Assignment> Every line from the top of the records through the line containing "After finishing fourth" should be retyped exactly; the pictures should not.

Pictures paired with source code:
——
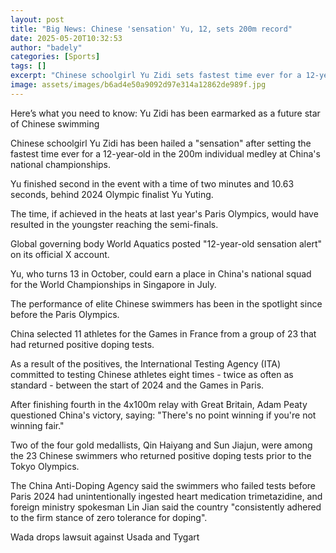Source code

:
```yaml
---
layout: post
title: "Big News: Chinese 'sensation' Yu, 12, sets 200m record"
date: 2025-05-20T10:32:53
author: "badely"
categories: [Sports]
tags: []
excerpt: "Chinese schoolgirl Yu Zidi sets fastest time ever for a 12-year-old in the 200m individual medley."
image: assets/images/b6ad4e50a9092d97e314a12862de989f.jpg
---
```


Here’s what you need to know: Yu Zidi has been earmarked as a future star of Chinese swimming

Chinese schoolgirl Yu Zidi has been hailed a "sensation" after setting the fastest time ever for a 12-year-old in the 200m individual medley at China's national championships.

Yu finished second in the event with a time of two minutes and 10.63 seconds, behind 2024 Olympic finalist Yu Yuting.

The time, if achieved in the heats at last year's Paris Olympics, would have resulted in the youngster reaching the semi-finals.

Global governing body World Aquatics posted "12-year-old sensation alert" on its official X account.

Yu, who turns 13 in October, could earn a place in China's national squad for the World Championships in Singapore in July.

The performance of elite Chinese swimmers has been in the spotlight since before the Paris Olympics.

China selected 11 athletes for the Games in France from a group of 23 that had returned positive doping tests.

As a result of the positives, the International Testing Agency (ITA) committed to testing Chinese athletes eight times - twice as often as standard - between the start of 2024 and the Games in Paris.

After finishing fourth in the 4x100m relay with Great Britain, Adam Peaty questioned China's victory, saying: "There's no point winning if you're not winning fair."

Two of the four gold medallists, Qin Haiyang and Sun Jiajun, were among the 23 Chinese swimmers who returned positive doping tests prior to the Tokyo Olympics.

The China Anti-Doping Agency said the swimmers who failed tests before Paris 2024 had unintentionally ingested heart medication trimetazidine, and foreign ministry spokesman Lin Jian said the country "consistently adhered to the firm stance of zero tolerance for doping".

Wada drops lawsuit against Usada and Tygart

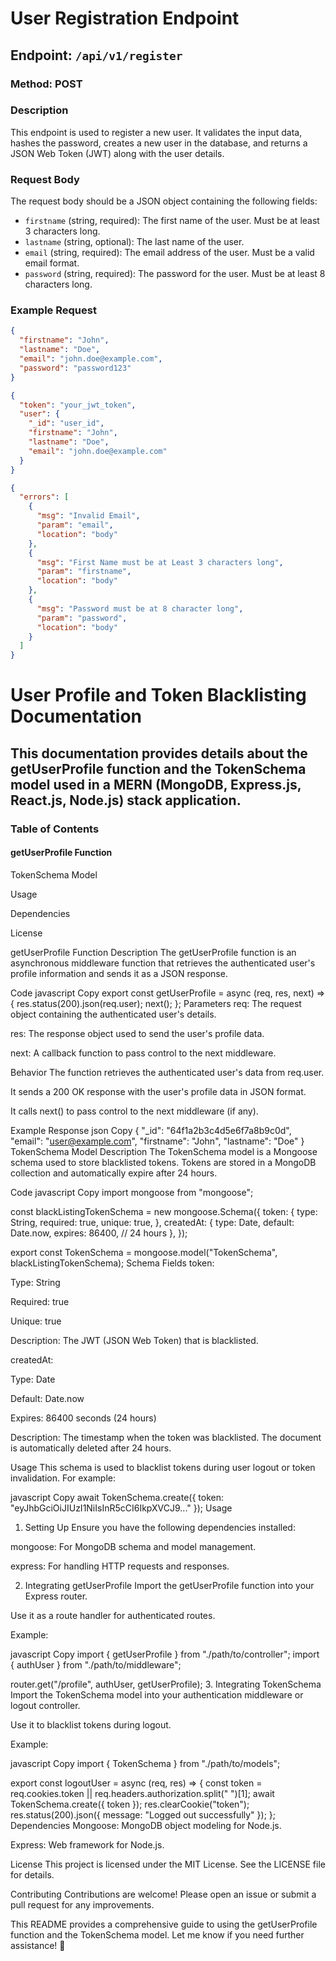 # User Registration Endpoint

## Endpoint: `/api/v1/register`

### Method: POST

### Description

This endpoint is used to register a new user. It validates the input data, hashes the password, creates a new user in the database, and returns a JSON Web Token (JWT) along with the user details.

### Request Body

The request body should be a JSON object containing the following fields:

- `firstname` (string, required): The first name of the user. Must be at least 3 characters long.
- `lastname` (string, optional): The last name of the user.
- `email` (string, required): The email address of the user. Must be a valid email format.
- `password` (string, required): The password for the user. Must be at least 8 characters long.

### Example Request

```json
{
  "firstname": "John",
  "lastname": "Doe",
  "email": "john.doe@example.com",
  "password": "password123"
}

{
  "token": "your_jwt_token",
  "user": {
    "_id": "user_id",
    "firstname": "John",
    "lastname": "Doe",
    "email": "john.doe@example.com"
  }
}

{
  "errors": [
    {
      "msg": "Invalid Email",
      "param": "email",
      "location": "body"
    },
    {
      "msg": "First Name must be at Least 3 characters long",
      "param": "firstname",
      "location": "body"
    },
    {
      "msg": "Password must be at 8 character long",
      "param": "password",
      "location": "body"
    }
  ]
}
```


# User Profile and Token Blacklisting Documentation
## This documentation provides details about the getUserProfile function and the TokenSchema model used in a MERN (MongoDB, Express.js, React.js, Node.js) stack application.

 ### Table of Contents
#### getUserProfile Function

TokenSchema Model

Usage

Dependencies

License

getUserProfile Function
Description
The getUserProfile function is an asynchronous middleware function that retrieves the authenticated user's profile information and sends it as a JSON response.

Code
javascript
Copy
export const getUserProfile = async (req, res, next) => {
  res.status(200).json(req.user);
  next();
};
Parameters
req: The request object containing the authenticated user's details.

res: The response object used to send the user's profile data.

next: A callback function to pass control to the next middleware.

Behavior
The function retrieves the authenticated user's data from req.user.

It sends a 200 OK response with the user's profile data in JSON format.

It calls next() to pass control to the next middleware (if any).

Example Response
json
Copy
{
  "_id": "64f1a2b3c4d5e6f7a8b9c0d",
  "email": "user@example.com",
  "firstname": "John",
  "lastname": "Doe"
}
TokenSchema Model
Description
The TokenSchema model is a Mongoose schema used to store blacklisted tokens. Tokens are stored in a MongoDB collection and automatically expire after 24 hours.

Code
javascript
Copy
import mongoose from "mongoose";

const blackListingTokenSchema = new mongoose.Schema({
  token: {
    type: String,
    required: true,
    unique: true,
  },
  createdAt: {
    type: Date,
    default: Date.now,
    expires: 86400, // 24 hours
  },
});

export const TokenSchema = mongoose.model("TokenSchema", blackListingTokenSchema);
Schema Fields
token:

Type: String

Required: true

Unique: true

Description: The JWT (JSON Web Token) that is blacklisted.

createdAt:

Type: Date

Default: Date.now

Expires: 86400 seconds (24 hours)

Description: The timestamp when the token was blacklisted. The document is automatically deleted after 24 hours.

Usage
This schema is used to blacklist tokens during user logout or token invalidation. For example:

javascript
Copy
await TokenSchema.create({ token: "eyJhbGciOiJIUzI1NiIsInR5cCI6IkpXVCJ9..." });
Usage
1. Setting Up
Ensure you have the following dependencies installed:

mongoose: For MongoDB schema and model management.

express: For handling HTTP requests and responses.

2. Integrating getUserProfile
Import the getUserProfile function into your Express router.

Use it as a route handler for authenticated routes.

Example:

javascript
Copy
import { getUserProfile } from "./path/to/controller";
import { authUser } from "./path/to/middleware";

router.get("/profile", authUser, getUserProfile);
3. Integrating TokenSchema
Import the TokenSchema model into your authentication middleware or logout controller.

Use it to blacklist tokens during logout.

Example:

javascript
Copy
import { TokenSchema } from "./path/to/models";

export const logoutUser = async (req, res) => {
  const token = req.cookies.token || req.headers.authorization.split(" ")[1];
  await TokenSchema.create({ token });
  res.clearCookie("token");
  res.status(200).json({ message: "Logged out successfully" });
};
Dependencies
Mongoose: MongoDB object modeling for Node.js.

Express: Web framework for Node.js.

License
This project is licensed under the MIT License. See the LICENSE file for details.

Contributing
Contributions are welcome! Please open an issue or submit a pull request for any improvements.

This README provides a comprehensive guide to using the getUserProfile function and the TokenSchema model. Let me know if you need further assistance! 🚀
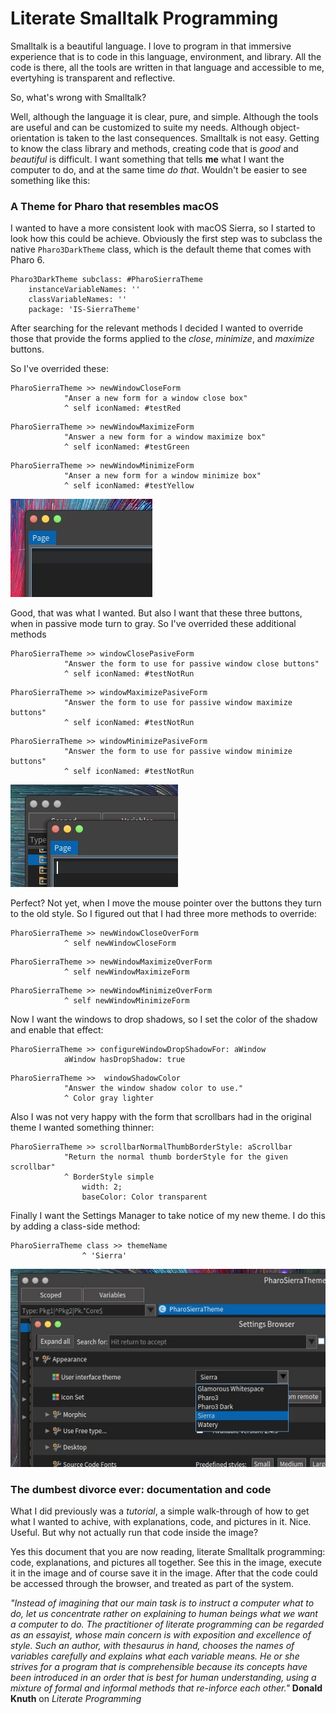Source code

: # Literate Smalltalk Programming

Smalltalk is a beautiful language. I love to program in that immersive experience that is to code in this language, environment, and library. All the code is there, all the tools are written in that language and accessible to me, evertyhing is transparent and reflective.

So, what's wrong with Smalltalk?

Well, although the language it is clear, pure, and simple. Although the tools are useful and can be customized to suite my needs. Although object-orientation is taken to the last consequences. Smalltalk is not easy. Getting to know the class library and methods, creating code that is *good* and *beautiful* is difficult.
I want something that tells **me** what I want the computer to do, and at the same time *do that*.
Wouldn't be easier to see something like this:

### A Theme for Pharo that resembles macOS

I wanted to have a more consistent look with macOS Sierra, so I started to look how this could be achieve. Obviously the first step was to subclass the native `Pharo3DarkTheme` class, which is the default theme that comes with Pharo 6.

```smalltalk
Pharo3DarkTheme subclass: #PharoSierraTheme
	instanceVariableNames: ''
	classVariableNames: ''
	package: 'IS-SierraTheme'
```

After searching for the relevant methods I decided I wanted to override those that provide the forms applied to the *close*, *minimize*, and *maximize* buttons.

So I've overrided these:

```smalltalk
PharoSierraTheme >> newWindowCloseForm
			"Anser a new form for a window close box"
			^ self iconNamed: #testRed
```

```smalltalk
PharoSierraTheme >> newWindowMaximizeForm
			"Answer a new form for a window maximize box"
			^ self iconNamed: #testGreen
```

```smalltalk
PharoSierraTheme >> newWindowMinimizeForm
			"Anser a new form for a window minimize box"
			^ self iconNamed: #testYellow
```

![buttons](buttons.JPG)

Good, that was what I wanted. But also I want that these three buttons, when in passive mode turn to gray. So I've overrided these additional methods

```smalltalk
PharoSierraTheme >> windowClosePasiveForm
			"Answer the form to use for passive window close buttons"
			^ self iconNamed: #testNotRun
```

```smalltalk
PharoSierraTheme >> windowMaximizePasiveForm
			"Answer the form to use for passive window maximize buttons"
			^ self iconNamed: #testNotRun
```

```smalltalk
PharoSierraTheme >> windowMinimizePasiveForm
			"Answer the form to use for passive window minimize buttons"
			^ self iconNamed: #testNotRun
```

![buttonsPassive](buttonsPassive.JPG)

Perfect? Not yet, when I move the mouse pointer over the buttons they turn to the old style. So I figured out that I had three more methods to override:

```smalltalk
PharoSierraTheme >> newWindowCloseOverForm
			^ self newWindowCloseForm
```

```smalltalk
PharoSierraTheme >> newWindowMaximizeOverForm
			^ self newWindowMaximizeForm
```

```smalltalk
PharoSierraTheme >> newWindowMinimizeOverForm
			^ self newWindowMinimizeForm
```

Now I want the windows to drop shadows, so I set the color of the shadow and enable that effect:

```smalltalk
PharoSierraTheme >> configureWindowDropShadowFor: aWindow
			aWindow hasDropShadow: true
```

```smalltalk
PharoSierraTheme >>  windowShadowColor
			"Answer the window shadow color to use."
			^ Color gray lighter 
```

Also I was not very happy with the form that scrollbars had in the original theme I wanted something thinner:

```smalltalk
PharoSierraTheme >> scrollbarNormalThumbBorderStyle: aScrollbar
			"Return the normal thumb borderStyle for the given scrollbar"
			^ BorderStyle simple
				width: 2;
				baseColor: Color transparent
```

Finally I want the Settings Manager to take notice of my new theme. I do this by adding a class-side method:

```smalltalk
PharoSierraTheme class >> themeName
				^ 'Sierra'
```

![name](name.JPG)

### The dumbest divorce ever: documentation and code

What I did previously was a *tutorial*, a simple walk-through of how to get what I wanted to achive, with explanations, code, and pictures in it. Nice. Useful. But why not actually run that code inside the image?

Yes this document that you are now reading, literate Smalltalk programming: code, explanations, and pictures all together.
See this in the image, execute it in the image and of course save it in the image. After that the code could be accessed through the browser, and treated as part of the system.

*"Instead of imagining that our main task is to instruct a computer what to do, let us concentrate rather on explaining to human beings what we want a computer to do. The practitioner of literate programming can be regarded as an essayist, whose main concern is with exposition and excellence of style. Such an author, with thesaurus in hand, chooses the names of variables carefully and explains what each variable means. He or she strives for a program that is comprehensible because its concepts have been introduced in an order that is best for human understanding, using a mixture of formal and informal methods that re-inforce each other."* **Donald Knuth** on *Literate Programming*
——
Response to this exercise>
Source code

:
```yaml
---
layout: post
title: "Big News: Chinese 'sensation' Yu, 12, sets 200m record"
date: 2025-05-20T10:32:53
author: "badely"
categories: [Sports]
tags: []
excerpt: "Chinese schoolgirl Yu Zidi sets fastest time ever for a 12-year-old in the 200m individual medley."
image: assets/images/b6ad4e50a9092d97e314a12862de989f.jpg
---
```


Here’s what you need to know: Yu Zidi has been earmarked as a future star of Chinese swimming

Chinese schoolgirl Yu Zidi has been hailed a "sensation" after setting the fastest time ever for a 12-year-old in the 200m individual medley at China's national championships.

Yu finished second in the event with a time of two minutes and 10.63 seconds, behind 2024 Olympic finalist Yu Yuting.

The time, if achieved in the heats at last year's Paris Olympics, would have resulted in the youngster reaching the semi-finals.

Global governing body World Aquatics posted "12-year-old sensation alert" on its official X account.

Yu, who turns 13 in October, could earn a place in China's national squad for the World Championships in Singapore in July.

The performance of elite Chinese swimmers has been in the spotlight since before the Paris Olympics.

China selected 11 athletes for the Games in France from a group of 23 that had returned positive doping tests.

As a result of the positives, the International Testing Agency (ITA) committed to testing Chinese athletes eight times - twice as often as standard - between the start of 2024 and the Games in Paris.

After finishing fourth in the 4x100m relay with Great Britain, Adam Peaty questioned China's victory, saying: "There's no point winning if you're not winning fair."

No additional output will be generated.